500 Words by Do Ho Suh
As told to Julian Rose
Do Ho Suh is an artist based between London, New York, and Seoul who is known for his intensive work with architecture’s experiential, mnemonic, and psychological dimensions, engagements that often take the form of full-scale fabric re-creations of the spaces in which he has lived. Here, he discusses rubbing/loving, 2016, a large-scale piece that began with a painstaking process of wrapping all of the surfaces of his former apartment with white paper—including walls and cabinets, light switches and door handles, as well as his house key in its lock. Suh then used colored pencils and pastels to create rubbings on the sheets, in a process that discloses and memorializes all of the home’s details. After documenting the entire process, Suh vacated the apartment and has placed all the paper fragments in storage while he explores the possibility of exhibiting the reassembled work.
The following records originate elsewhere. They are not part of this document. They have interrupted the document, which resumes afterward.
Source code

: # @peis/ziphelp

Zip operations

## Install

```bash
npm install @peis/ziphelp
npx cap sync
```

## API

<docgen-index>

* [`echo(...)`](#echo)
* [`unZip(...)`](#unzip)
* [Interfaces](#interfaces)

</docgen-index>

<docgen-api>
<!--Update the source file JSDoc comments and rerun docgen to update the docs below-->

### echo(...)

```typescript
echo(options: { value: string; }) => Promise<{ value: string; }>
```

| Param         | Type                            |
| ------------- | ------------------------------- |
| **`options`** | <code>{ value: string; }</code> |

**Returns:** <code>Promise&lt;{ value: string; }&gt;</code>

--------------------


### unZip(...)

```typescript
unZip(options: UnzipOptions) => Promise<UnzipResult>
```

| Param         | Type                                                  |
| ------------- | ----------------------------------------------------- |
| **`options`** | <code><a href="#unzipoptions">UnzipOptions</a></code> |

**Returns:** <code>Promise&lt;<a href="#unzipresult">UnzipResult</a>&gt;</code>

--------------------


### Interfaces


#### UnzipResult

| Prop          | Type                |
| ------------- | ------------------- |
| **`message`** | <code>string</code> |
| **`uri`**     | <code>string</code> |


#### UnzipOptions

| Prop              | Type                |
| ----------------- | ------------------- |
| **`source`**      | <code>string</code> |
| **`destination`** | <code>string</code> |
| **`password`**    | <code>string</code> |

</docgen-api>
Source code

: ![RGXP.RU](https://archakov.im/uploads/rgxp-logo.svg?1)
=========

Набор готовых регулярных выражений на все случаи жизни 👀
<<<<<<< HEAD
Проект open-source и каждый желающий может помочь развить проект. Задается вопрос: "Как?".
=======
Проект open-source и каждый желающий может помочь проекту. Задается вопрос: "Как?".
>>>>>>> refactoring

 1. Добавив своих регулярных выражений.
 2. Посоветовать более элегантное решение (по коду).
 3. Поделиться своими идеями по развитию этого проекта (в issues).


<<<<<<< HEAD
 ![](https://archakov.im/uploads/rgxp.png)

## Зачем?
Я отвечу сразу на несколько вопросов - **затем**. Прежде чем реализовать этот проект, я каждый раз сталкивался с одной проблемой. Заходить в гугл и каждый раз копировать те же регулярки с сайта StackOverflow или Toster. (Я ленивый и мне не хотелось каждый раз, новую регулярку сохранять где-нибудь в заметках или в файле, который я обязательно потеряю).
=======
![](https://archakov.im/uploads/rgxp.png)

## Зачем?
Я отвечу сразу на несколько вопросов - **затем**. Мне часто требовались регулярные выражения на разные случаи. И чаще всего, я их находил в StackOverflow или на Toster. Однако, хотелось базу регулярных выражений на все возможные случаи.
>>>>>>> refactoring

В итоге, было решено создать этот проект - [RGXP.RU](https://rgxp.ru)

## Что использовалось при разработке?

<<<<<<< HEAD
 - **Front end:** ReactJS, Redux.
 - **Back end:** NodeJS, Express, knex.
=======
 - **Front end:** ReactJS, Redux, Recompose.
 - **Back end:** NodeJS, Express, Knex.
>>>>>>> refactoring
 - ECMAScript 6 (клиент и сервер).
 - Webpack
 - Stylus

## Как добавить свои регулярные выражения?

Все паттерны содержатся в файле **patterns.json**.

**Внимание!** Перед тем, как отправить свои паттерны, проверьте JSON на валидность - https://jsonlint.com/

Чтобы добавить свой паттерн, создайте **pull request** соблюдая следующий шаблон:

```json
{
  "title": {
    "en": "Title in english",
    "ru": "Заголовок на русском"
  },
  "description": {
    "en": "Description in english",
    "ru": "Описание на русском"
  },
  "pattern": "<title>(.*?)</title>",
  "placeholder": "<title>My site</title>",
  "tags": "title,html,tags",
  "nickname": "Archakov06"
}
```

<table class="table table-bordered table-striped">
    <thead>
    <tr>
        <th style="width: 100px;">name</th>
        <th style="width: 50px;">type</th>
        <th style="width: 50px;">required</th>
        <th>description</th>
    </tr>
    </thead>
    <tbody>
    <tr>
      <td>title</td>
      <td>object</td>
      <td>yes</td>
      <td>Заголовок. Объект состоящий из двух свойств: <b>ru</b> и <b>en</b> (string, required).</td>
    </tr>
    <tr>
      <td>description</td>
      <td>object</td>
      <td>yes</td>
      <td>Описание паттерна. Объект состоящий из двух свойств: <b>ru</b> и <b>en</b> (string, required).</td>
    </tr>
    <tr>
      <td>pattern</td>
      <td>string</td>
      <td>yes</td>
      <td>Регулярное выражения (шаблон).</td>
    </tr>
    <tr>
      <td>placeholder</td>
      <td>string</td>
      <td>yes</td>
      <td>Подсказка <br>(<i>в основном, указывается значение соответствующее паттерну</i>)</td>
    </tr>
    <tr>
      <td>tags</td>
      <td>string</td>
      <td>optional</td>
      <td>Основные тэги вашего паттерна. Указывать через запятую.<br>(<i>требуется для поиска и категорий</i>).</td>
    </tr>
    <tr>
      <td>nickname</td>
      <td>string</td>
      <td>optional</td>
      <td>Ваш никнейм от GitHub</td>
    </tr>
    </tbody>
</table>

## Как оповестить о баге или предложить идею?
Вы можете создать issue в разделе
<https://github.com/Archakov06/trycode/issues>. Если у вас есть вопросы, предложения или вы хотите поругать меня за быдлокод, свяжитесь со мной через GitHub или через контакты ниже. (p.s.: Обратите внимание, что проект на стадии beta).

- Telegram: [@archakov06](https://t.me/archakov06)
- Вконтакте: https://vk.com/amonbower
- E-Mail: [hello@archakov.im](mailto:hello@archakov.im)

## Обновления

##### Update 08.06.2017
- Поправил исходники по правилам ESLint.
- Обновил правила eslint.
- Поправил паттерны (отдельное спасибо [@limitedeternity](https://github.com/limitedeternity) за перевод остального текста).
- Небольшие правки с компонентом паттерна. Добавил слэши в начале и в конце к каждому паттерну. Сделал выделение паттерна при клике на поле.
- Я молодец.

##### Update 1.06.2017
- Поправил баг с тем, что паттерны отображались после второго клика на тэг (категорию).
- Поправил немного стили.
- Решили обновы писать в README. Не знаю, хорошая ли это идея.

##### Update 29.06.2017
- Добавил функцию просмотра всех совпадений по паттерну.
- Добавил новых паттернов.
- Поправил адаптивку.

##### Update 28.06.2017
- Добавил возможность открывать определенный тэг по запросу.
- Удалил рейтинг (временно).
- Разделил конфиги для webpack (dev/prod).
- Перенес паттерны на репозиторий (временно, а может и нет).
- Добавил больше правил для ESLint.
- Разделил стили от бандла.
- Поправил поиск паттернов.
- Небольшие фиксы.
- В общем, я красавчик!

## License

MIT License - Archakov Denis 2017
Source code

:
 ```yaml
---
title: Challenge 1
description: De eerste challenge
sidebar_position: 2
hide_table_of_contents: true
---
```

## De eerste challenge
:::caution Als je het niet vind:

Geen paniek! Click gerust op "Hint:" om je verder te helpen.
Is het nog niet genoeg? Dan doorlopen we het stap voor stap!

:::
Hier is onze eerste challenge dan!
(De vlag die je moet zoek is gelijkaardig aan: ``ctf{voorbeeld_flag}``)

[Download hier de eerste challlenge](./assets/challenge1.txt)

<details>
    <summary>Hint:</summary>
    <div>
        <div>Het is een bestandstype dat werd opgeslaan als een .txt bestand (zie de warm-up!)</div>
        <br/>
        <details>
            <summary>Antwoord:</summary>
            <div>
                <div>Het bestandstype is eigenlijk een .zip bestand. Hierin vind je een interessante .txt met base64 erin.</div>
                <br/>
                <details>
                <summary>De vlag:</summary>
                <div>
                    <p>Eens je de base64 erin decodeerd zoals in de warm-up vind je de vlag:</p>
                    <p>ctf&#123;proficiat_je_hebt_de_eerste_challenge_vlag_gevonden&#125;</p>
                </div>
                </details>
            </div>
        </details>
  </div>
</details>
I FOUND THE APARTMENT ON WEST TWENTY-SECOND STREET before I even moved to New York. It was in the spring of 1997, a couple of months before my graduation from Yale. A friend of a friend was moving out and offered to put me in touch with the landlord, who lived in the building. It’s a typical New York townhouse, and he was renting out the ground floor. This was a year or two before all the SoHo galleries had started moving to Chelsea, and it wasn’t quite an art neighborhood yet. I remember the landlord was excited about the fact that I was an artist—although he also joked that he was worried I couldn’t afford the rent—and we became good friends. It is amazing how quickly the neighborhood changed after that.
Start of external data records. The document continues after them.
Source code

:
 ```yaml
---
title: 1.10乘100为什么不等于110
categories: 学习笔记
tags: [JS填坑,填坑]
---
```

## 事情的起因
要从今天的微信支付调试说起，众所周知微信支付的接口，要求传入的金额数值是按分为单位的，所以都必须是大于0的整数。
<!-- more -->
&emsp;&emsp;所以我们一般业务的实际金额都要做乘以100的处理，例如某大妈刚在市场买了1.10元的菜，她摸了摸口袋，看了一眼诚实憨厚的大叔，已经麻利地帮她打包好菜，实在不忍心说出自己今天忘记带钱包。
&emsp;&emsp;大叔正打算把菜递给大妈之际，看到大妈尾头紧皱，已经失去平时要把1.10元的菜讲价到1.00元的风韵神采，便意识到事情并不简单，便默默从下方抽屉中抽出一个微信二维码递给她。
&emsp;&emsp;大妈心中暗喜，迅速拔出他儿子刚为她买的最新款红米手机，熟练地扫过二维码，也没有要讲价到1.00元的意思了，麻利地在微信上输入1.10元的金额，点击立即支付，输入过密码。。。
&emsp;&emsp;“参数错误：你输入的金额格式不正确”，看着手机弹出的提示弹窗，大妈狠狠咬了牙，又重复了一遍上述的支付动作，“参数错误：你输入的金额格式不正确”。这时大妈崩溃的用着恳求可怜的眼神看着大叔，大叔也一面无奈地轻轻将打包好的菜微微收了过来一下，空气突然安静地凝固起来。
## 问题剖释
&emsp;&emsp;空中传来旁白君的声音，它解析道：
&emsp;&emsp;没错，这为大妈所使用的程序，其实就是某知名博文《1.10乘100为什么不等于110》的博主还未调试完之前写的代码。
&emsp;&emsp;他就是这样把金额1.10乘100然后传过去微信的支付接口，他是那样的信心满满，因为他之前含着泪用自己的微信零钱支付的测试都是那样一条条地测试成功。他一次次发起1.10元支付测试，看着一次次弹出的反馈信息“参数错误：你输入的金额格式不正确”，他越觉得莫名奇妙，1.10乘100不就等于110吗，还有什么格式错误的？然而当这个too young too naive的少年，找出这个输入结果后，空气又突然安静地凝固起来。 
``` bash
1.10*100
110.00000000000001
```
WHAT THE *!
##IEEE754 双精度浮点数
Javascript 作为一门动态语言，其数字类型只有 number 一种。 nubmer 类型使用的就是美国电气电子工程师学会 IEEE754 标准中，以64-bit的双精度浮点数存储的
I had already conceived my first fabric architecture piece while I was in grad school—I made a small-scale version of my studio in muslin. But that was just a test, because I was already thinking of much larger spaces. Soon after moving to New York, I was invited to participate in an exhibition in Seoul. Its theme was the home, so I decided to make my new apartment in fabric. I needed precise measurements of the space in order to create the pattern for the fabric, I made rubbings with graphite on paper of some of the walls, and then traced the patterns from those sheets of paper. That was the moment I got the idea for this current project—oh, maybe I could do a rubbing of my entire space! But it was cluttered with so much stuff. It wasn’t practical at the time.
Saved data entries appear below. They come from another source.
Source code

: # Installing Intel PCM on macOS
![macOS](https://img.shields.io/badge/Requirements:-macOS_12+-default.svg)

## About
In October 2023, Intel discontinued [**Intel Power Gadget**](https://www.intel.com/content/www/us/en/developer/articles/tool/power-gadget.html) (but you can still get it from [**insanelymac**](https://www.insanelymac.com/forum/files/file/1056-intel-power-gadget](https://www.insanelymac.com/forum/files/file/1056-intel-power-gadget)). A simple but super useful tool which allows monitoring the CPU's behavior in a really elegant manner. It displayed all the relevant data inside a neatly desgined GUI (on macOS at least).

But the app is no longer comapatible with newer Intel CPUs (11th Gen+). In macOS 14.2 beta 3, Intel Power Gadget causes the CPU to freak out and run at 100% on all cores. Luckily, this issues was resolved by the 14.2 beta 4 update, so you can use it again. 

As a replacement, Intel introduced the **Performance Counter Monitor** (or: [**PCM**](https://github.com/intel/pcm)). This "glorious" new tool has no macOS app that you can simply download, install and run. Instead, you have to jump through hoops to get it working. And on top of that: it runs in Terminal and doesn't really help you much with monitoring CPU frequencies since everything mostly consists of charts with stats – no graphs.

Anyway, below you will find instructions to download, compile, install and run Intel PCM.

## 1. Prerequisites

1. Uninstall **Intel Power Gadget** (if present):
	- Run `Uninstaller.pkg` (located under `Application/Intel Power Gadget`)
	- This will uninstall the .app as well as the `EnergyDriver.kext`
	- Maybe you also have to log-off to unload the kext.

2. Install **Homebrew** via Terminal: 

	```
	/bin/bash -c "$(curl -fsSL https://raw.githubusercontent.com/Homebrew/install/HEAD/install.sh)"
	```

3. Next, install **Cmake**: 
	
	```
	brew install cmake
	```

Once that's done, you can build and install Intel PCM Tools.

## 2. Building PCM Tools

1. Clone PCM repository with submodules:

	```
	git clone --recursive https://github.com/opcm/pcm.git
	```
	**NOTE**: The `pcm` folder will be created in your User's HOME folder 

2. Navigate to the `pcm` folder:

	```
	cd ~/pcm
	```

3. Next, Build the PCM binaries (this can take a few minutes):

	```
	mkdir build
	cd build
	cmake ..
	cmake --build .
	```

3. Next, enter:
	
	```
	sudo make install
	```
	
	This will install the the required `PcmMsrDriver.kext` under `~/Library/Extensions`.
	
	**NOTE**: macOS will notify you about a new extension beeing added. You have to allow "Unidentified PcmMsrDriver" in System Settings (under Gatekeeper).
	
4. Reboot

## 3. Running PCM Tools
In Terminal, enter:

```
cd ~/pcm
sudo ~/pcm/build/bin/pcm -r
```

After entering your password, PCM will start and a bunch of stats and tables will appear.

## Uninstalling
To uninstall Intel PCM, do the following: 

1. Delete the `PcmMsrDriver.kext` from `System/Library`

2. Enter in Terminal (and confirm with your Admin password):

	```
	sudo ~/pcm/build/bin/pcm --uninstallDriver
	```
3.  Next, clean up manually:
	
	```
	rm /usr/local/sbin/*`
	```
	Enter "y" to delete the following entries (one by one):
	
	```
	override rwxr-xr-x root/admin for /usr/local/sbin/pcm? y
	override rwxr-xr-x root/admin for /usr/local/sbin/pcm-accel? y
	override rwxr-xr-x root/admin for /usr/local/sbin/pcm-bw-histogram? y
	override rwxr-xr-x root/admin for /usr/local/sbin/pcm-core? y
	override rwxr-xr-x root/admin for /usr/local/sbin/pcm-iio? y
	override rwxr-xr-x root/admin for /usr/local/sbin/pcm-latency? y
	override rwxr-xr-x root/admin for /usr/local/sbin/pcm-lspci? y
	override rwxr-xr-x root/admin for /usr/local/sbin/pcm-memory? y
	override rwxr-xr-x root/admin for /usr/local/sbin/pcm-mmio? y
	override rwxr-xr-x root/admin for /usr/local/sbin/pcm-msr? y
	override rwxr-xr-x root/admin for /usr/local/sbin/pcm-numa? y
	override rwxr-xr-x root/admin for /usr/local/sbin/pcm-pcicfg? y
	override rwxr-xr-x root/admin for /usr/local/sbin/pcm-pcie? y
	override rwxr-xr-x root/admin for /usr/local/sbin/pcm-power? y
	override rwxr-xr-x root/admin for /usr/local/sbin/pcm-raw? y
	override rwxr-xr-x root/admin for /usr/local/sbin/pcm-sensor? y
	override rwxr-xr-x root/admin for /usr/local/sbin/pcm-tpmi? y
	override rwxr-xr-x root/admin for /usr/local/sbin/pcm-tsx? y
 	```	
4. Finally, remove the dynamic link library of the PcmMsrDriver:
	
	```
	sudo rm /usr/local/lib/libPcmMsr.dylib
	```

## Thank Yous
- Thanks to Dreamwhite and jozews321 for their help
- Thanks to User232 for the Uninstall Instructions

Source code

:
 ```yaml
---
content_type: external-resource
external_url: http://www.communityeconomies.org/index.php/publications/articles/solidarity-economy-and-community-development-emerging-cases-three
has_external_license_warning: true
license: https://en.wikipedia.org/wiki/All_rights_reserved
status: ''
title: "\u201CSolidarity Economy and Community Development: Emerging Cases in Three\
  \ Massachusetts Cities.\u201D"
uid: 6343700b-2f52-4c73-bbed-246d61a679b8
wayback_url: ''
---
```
In a sense, this project didn’t become possible until I had to vacate the space. When my landlord passed away this past year, the building was sold and I had to move out. I decided that the last piece I would make in the space would be a rubbing of all the interiors in the entire building. It has been interesting to think of the rubbings as an end in themselves, rather than the first step in creating a pattern for a fabric architecture piece. I knew from the beginning that my fabric architecture pieces aren’t 100 percent accurate. People think they are really precise—and really, really anal! But of course I’m not actually trying to exactly replicate a physical structure in fabric. It’s more about capturing enough visual and physical information to evoke a sense of the space as I experienced it. And the translation of the architecture into fabric is exhausting—taking measurements, creating the pattern, sewing the finished piece. There is a lot of removal from the original content, and here I wanted to have something more immediate, something that more directly captured the different layers of the space.
These layers aren’t only physical—there’s an emotional connection to a place, an accumulation of memories. I’ve always thought about architecture as clothing, or clothing as architecture. Clothing is the smallest, most intimate inhabitable space that you can actually carry. Architecture is an expansion of that. After living in this apartment for some time, I realized that it gave me a sense of protection that was quite physical. It became a kind of skin, and I felt so comfortable that I was almost not even aware of the space around me any more. Eventually, I even started to experience this space as entering inside of me, as if it had shifted from a skin to something like an internal organ. At that point, I didn’t really see the space at all—the apartment became about the orientation of my things, my movement, and my routine inside.
That’s how your house gets inside of you—it’s more than just space, and it’s not even space and time, because I think the notion of space and time as separate is a very Western idea. Time and space are always together, and they are usually collapsed into each other. That’s why the process of rubbing seemed so appropriate. It brings up a lot of memories, and it’s also very physical. As I moved upstairs, I changed the material of the rubbing from colored pencil to pastel, which I had to use my fingertips to apply. I literally had to caress every surface with my fingertips, and I started to wear off my fingerprints. I was actually giving up my own body to the architecture. The project became a spiritual quest. As I spent twenty years of my time in that space, my farewell to the house took two years. It was an extended ritual to commemorate my time in that house and my friendship with the landlord before finally departing.